五時過ぎに目覚めましたが、朝は相変わらず食欲が湧きません。グダグダ過ごしているうちに、そろそろ服を着なければ……という時間になり、通院のあとはどこかへ行くかという気分になるかもしれないので、昨日のうちにつくっておいた、ゆかりと鱈子の握り飯、それに辻利の緑茶ペットボトルを鞄に入れました。
握り飯は、起きたときに腹が減っていれば食べて、昼は外食にしてもよいと思っていたのですが、食べる気になりませんでした。
六時五十分に家を出るときの気温は9度と暖かい。とはいえ、私には依然として両肩のあたりが嘘寒く感じられるので、充分な暖かさとはいえません。
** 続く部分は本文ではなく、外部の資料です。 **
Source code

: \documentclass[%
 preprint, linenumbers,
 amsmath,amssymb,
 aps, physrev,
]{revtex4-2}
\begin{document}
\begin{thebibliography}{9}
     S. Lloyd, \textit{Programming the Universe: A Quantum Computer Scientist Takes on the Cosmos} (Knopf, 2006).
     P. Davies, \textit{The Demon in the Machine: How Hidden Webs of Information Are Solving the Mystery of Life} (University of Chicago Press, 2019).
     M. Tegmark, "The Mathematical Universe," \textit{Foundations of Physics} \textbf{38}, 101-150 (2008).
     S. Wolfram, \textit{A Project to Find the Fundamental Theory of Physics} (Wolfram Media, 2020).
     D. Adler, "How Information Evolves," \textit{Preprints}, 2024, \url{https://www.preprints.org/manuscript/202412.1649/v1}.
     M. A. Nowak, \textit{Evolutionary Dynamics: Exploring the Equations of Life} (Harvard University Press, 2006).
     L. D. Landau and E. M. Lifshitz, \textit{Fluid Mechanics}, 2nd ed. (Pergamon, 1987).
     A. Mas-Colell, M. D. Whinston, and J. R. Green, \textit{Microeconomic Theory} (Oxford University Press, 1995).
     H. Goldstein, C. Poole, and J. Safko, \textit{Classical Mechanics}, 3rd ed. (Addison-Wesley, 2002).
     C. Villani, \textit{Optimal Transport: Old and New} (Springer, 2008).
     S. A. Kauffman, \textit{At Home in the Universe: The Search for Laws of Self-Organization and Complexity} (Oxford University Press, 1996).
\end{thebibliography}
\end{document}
天気は、晴は晴だが薄雲がかかっているような弱々しい陽射しです。予報ではかなり暖かくなりそうでした。何を着て行こうかと逡巡しているうち、時間がなくなって、結局腹には何も入れずに出動となりました。
この一週間、鉄分増量剤を服んでいたおかげか、血色素数、ヘマトクリットなどは基準値に戻っていました。また四週間後に通院です。
診断結果に特段の問題はなかったのですから、喜ばないまでも落胆する要素は何もないのです。しかし、薬をもらって、今日のお勤めも終了という十時過ぎ、すっかり疲れてしまっていました。上野公園の桜……とも思ったけれど、春日通りを下って帰る間にその気も失せて、湯島駅の階段を降りてしまいました。入ってきた電車は運良く常磐線直通だったので、何かを考えるいとまもなくすんなりと乗車。
電車が下車駅の北小金に近づく直前、車窓を過ぎ去って行く桜の花を眺めているうち、ふと夢の中に白い桜の花が出てきたことを思い出し、すぐに大勝院の山桜を思い浮かべました。
真言宗豊山派の寺院にある樹齢七百五十年といわれる古木で、北小金駅からだと歩いて十三分ほど。我が庵からだと十七分ほどかかるところにあります。
新松戸に棲んでいたころはちょくちょく行っていたのに、北小金の住人となってから、なぜだか訪ねるのが間遠になっていました。距離はほとんど変わらないというのに……。
かつては参道であったと思われる300メートルほどの道を進むと大勝院の山門です。去年十二月なかば以来、四か月ぶりの訪問。
山門左にある染井吉野。
樹齢七百五十年といわれる山桜です。
主幹は人間の背より少し高いあたりで立ち枯れて、左上方に枝が伸びているだけです。
去年は四月四日に、あんず通りへ杏(アンズ)の花を観に行くついでに立ち寄って、花が咲いているのを観ていますが、今年は開花はこれから。夢に出てきたのはこの花ではなかったようです。
大勝院の風鐸(ふうたく)。
枝垂れ桜がある清瀧院と同じ真言宗豊山派の寺院であるからか、風鐸も同じ飛鳥型です。夕方、少し強い風が出ましたが、私がいたときには風鐸を鳴らすほどの風には恵まれませんでした。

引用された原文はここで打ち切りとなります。